EFF: Your Printer is Watching You
Researchers with the Electronic Frontier Foundation claimed Monday they have broken a code that some color laser printers print with every page. According to the group, the Secret Service has admitted they encoded the data into the pages in order to track counterfeiters, however the data stored in the code was not known before the discovery.
In one line of printers, the date and time the print was made, as well as the serial number of the printer were encoded into the document. The dots appear on printers by Xerox, Canon, HP and others, of which the group provided a list.
"So far, we've only broken the code for Xerox DocuColor printers," EFF staff technologist Seth David Schoen said in a statement. "But we believe that other models from other manufacturers include the same personally identifiable information in their tracking dots."
The dots are yellow in color and very small, and are repeated throughout a document. In order to see a pattern, the dots must be viewed under a magnifying glass or microscope, the EFF said.

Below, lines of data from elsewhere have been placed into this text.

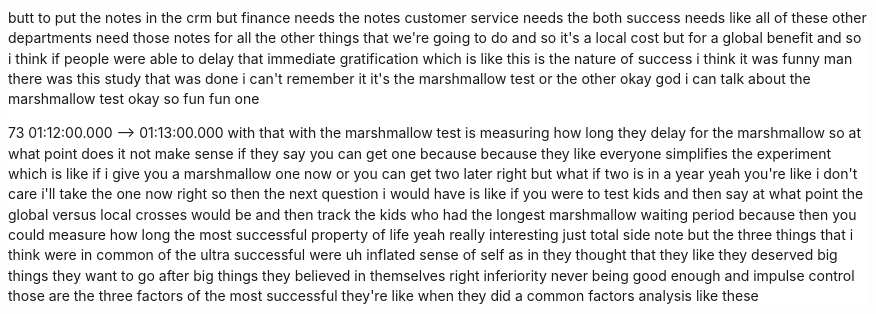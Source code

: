 butt to put the notes in the crm but
finance needs the notes customer service
needs the both success needs like all of
these other departments need those notes
for all the other things that we're
going to do and so it's a local cost but
for a global benefit and so
i think if people were able to delay
that immediate gratification which is
like this is the nature of success
i think it was funny man there was this
study that was done i can't remember it
it's the marshmallow test or the other
okay god i can talk about the
marshmallow test okay so fun fun one

73
01:12:00.000 --> 01:13:00.000
with that with the marshmallow test is
measuring
how long
they delay for the marshmallow
so
at what point does it not make sense if
they say you can get one because because
they like everyone simplifies the
experiment which is like if i give you a
marshmallow one now or you can get two
later right but what if two is in a year
yeah you're like i don't care i'll take
the one now right so then the next
question i would have is like
if you were to test kids and then say at
what point the global versus local
crosses would be and then track the kids
who had the longest
marshmallow waiting period because then
you could measure how long the most
successful property of life yeah really
interesting just total side note but the
three things that i think were in common
of the ultra successful were uh inflated
sense of self
as in they thought that they like they
deserved big things they want to go
after big things they believed in
themselves right
inferiority never being good enough
and impulse control
those are the three factors of the most
successful they're like when they did a
common factors analysis like these
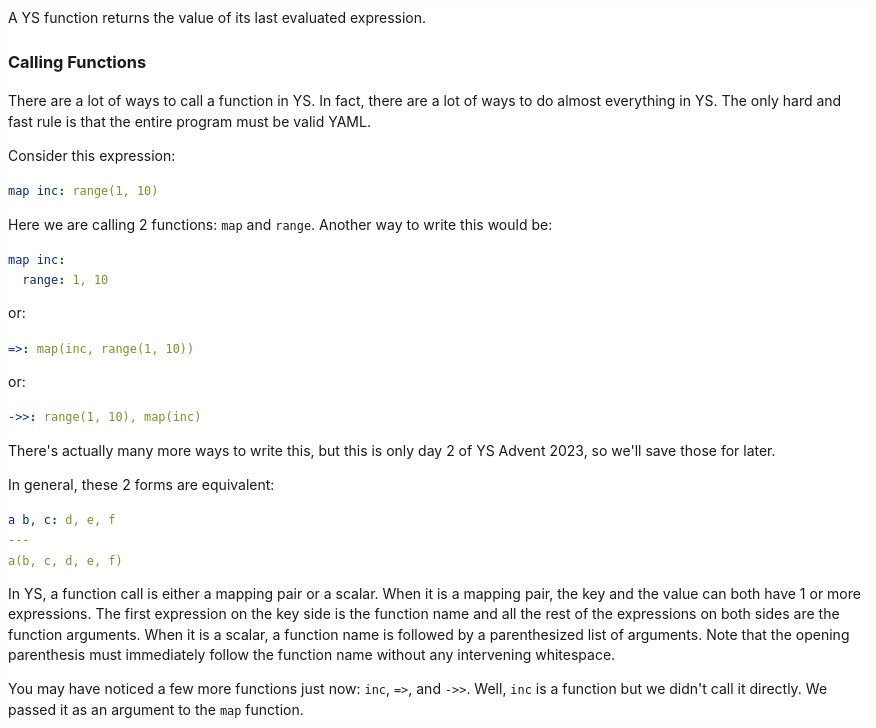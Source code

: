 A YS function returns the value of its last evaluated expression.


### Calling Functions

There are a lot of ways to call a function in YS.
In fact, there are a lot of ways to do almost everything in YS.
The only hard and fast rule is that the entire program must be valid YAML.

Consider this expression:

```yaml
map inc: range(1, 10)
```

Here we are calling 2 functions: `map` and `range`.
Another way to write this would be:

```yaml
map inc:
  range: 1, 10
```

or:

```yaml
=>: map(inc, range(1, 10))
```

or:

```yaml
->>: range(1, 10), map(inc)
```

There's actually many more ways to write this, but this is only day 2 of
YS Advent 2023, so we'll save those for later.

In general, these 2 forms are equivalent:

```yaml
a b, c: d, e, f
---
a(b, c, d, e, f)
```

In YS, a function call is either a mapping pair or a scalar.
When it is a mapping pair, the key and the value can both have 1 or more
expressions.
The first expression on the key side is the function name and all the rest of
the expressions on both sides are the function arguments.
When it is a scalar, a function name is followed by a parenthesized list of
arguments.
Note that the opening parenthesis must immediately follow the function name
without any intervening whitespace.

You may have noticed a few more functions just now: `inc`, `=>`, and `->>`.
Well, `inc` is a function but we didn't call it directly.
We passed it as an argument to the `map` function.
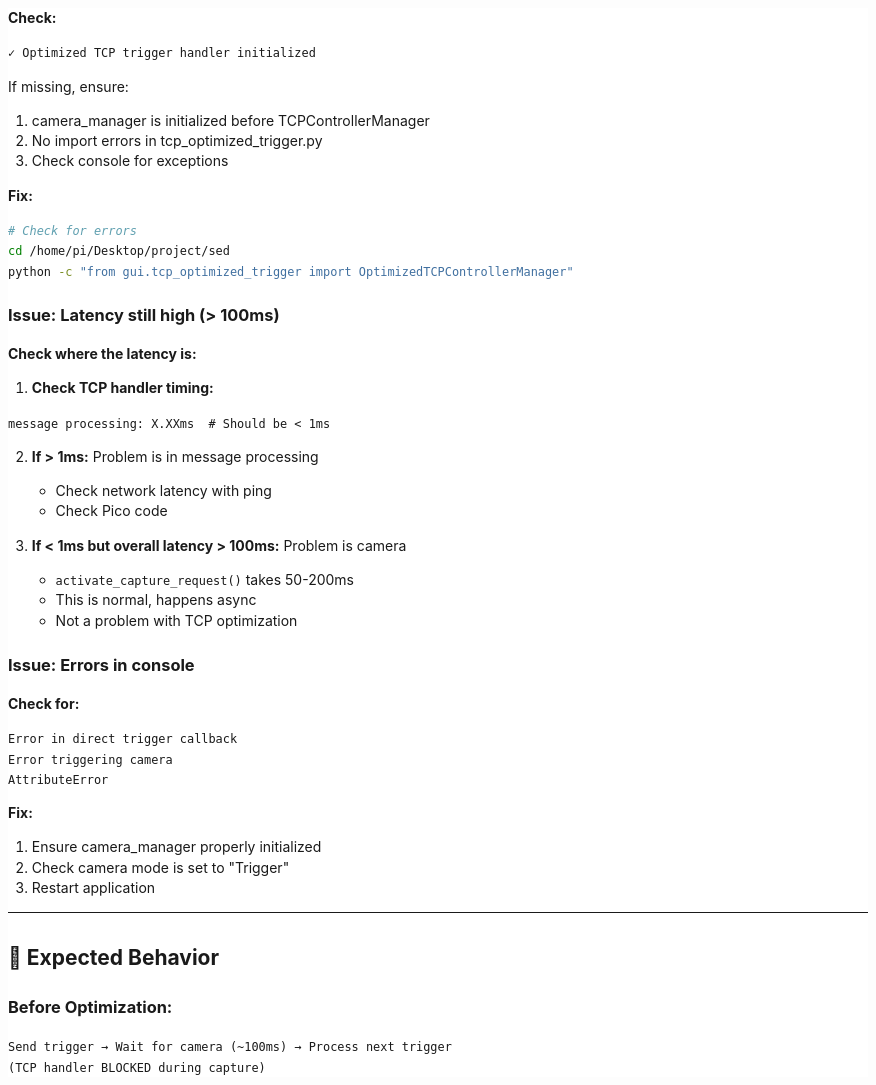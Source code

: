 **Check:**
```log
✓ Optimized TCP trigger handler initialized
```

If missing, ensure:
1. camera_manager is initialized before TCPControllerManager
2. No import errors in tcp_optimized_trigger.py
3. Check console for exceptions

**Fix:**
```bash
# Check for errors
cd /home/pi/Desktop/project/sed
python -c "from gui.tcp_optimized_trigger import OptimizedTCPControllerManager"
```

### **Issue: Latency still high (> 100ms)**

**Check where the latency is:**

1. **Check TCP handler timing:**
```log
message processing: X.XXms  # Should be < 1ms
```

2. **If > 1ms:** Problem is in message processing
   - Check network latency with ping
   - Check Pico code

3. **If < 1ms but overall latency > 100ms:** Problem is camera
   - `activate_capture_request()` takes 50-200ms
   - This is normal, happens async
   - Not a problem with TCP optimization

### **Issue: Errors in console**

**Check for:**
```
Error in direct trigger callback
Error triggering camera
AttributeError
```

**Fix:**
1. Ensure camera_manager properly initialized
2. Check camera mode is set to "Trigger"
3. Restart application

---

## 🎯 Expected Behavior

### **Before Optimization:**
```
Send trigger → Wait for camera (~100ms) → Process next trigger
(TCP handler BLOCKED during capture)
```
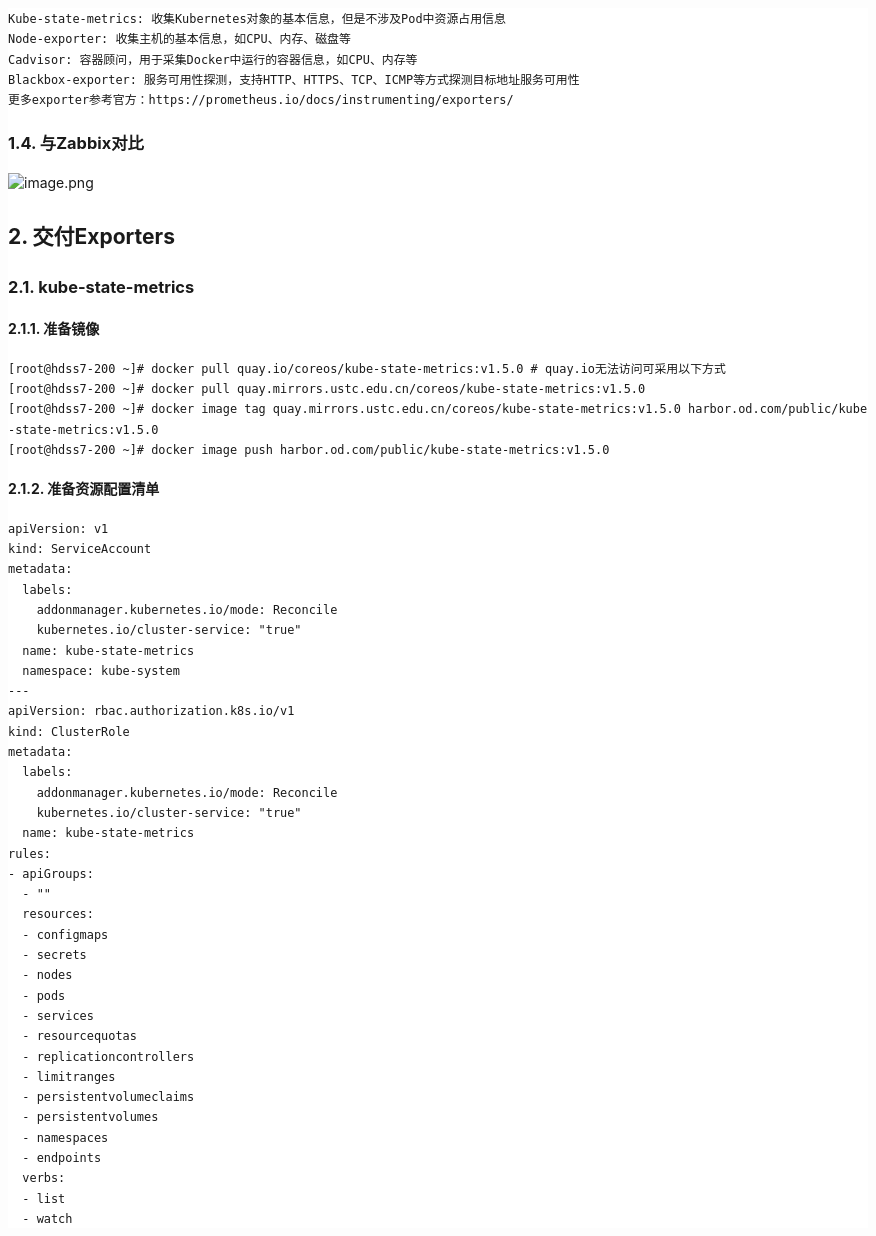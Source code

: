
 ```
Kube-state-metrics: 收集Kubernetes对象的基本信息，但是不涉及Pod中资源占用信息
Node-exporter: 收集主机的基本信息，如CPU、内存、磁盘等
Cadvisor: 容器顾问，用于采集Docker中运行的容器信息，如CPU、内存等
Blackbox-exporter: 服务可用性探测，支持HTTP、HTTPS、TCP、ICMP等方式探测目标地址服务可用性
更多exporter参考官方：https://prometheus.io/docs/instrumenting/exporters/
```

### 1.4. 与Zabbix对比

![image.png](https://cdn.nlark.com/yuque/0/2020/png/378176/1580909367250-d672f65e-10e4-47db-99a8-73bb88742512.png)

## 2. 交付Exporters

### 2.1. kube-state-metrics

#### 2.1.1. 准备镜像

```
[root@hdss7-200 ~]# docker pull quay.io/coreos/kube-state-metrics:v1.5.0 # quay.io无法访问可采用以下方式
[root@hdss7-200 ~]# docker pull quay.mirrors.ustc.edu.cn/coreos/kube-state-metrics:v1.5.0
[root@hdss7-200 ~]# docker image tag quay.mirrors.ustc.edu.cn/coreos/kube-state-metrics:v1.5.0 harbor.od.com/public/kube-state-metrics:v1.5.0
[root@hdss7-200 ~]# docker image push harbor.od.com/public/kube-state-metrics:v1.5.0
```

#### 2.1.2. 准备资源配置清单

```
apiVersion: v1
kind: ServiceAccount
metadata:
  labels:
    addonmanager.kubernetes.io/mode: Reconcile
    kubernetes.io/cluster-service: "true"
  name: kube-state-metrics
  namespace: kube-system
---
apiVersion: rbac.authorization.k8s.io/v1
kind: ClusterRole
metadata:
  labels:
    addonmanager.kubernetes.io/mode: Reconcile
    kubernetes.io/cluster-service: "true"
  name: kube-state-metrics
rules:
- apiGroups:
  - ""
  resources:
  - configmaps
  - secrets
  - nodes
  - pods
  - services
  - resourcequotas
  - replicationcontrollers
  - limitranges
  - persistentvolumeclaims
  - persistentvolumes
  - namespaces
  - endpoints
  verbs:
  - list
  - watch
```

To break the code, EFF researchers asked for submissions from supporters and then compared the patterns to one another to look for similarities and differences.
The EFF complains that while printer manufacturers have admitted they use the practice, there are no laws protecting U.S. citizens from abuse of the tactic.
"This technology makes it easier for governments to find dissenters," said EFF Senior Staff Attorney Lee Tien. "The logical next question is: what other deals have been or are being made to ensure that our technology rats on us?"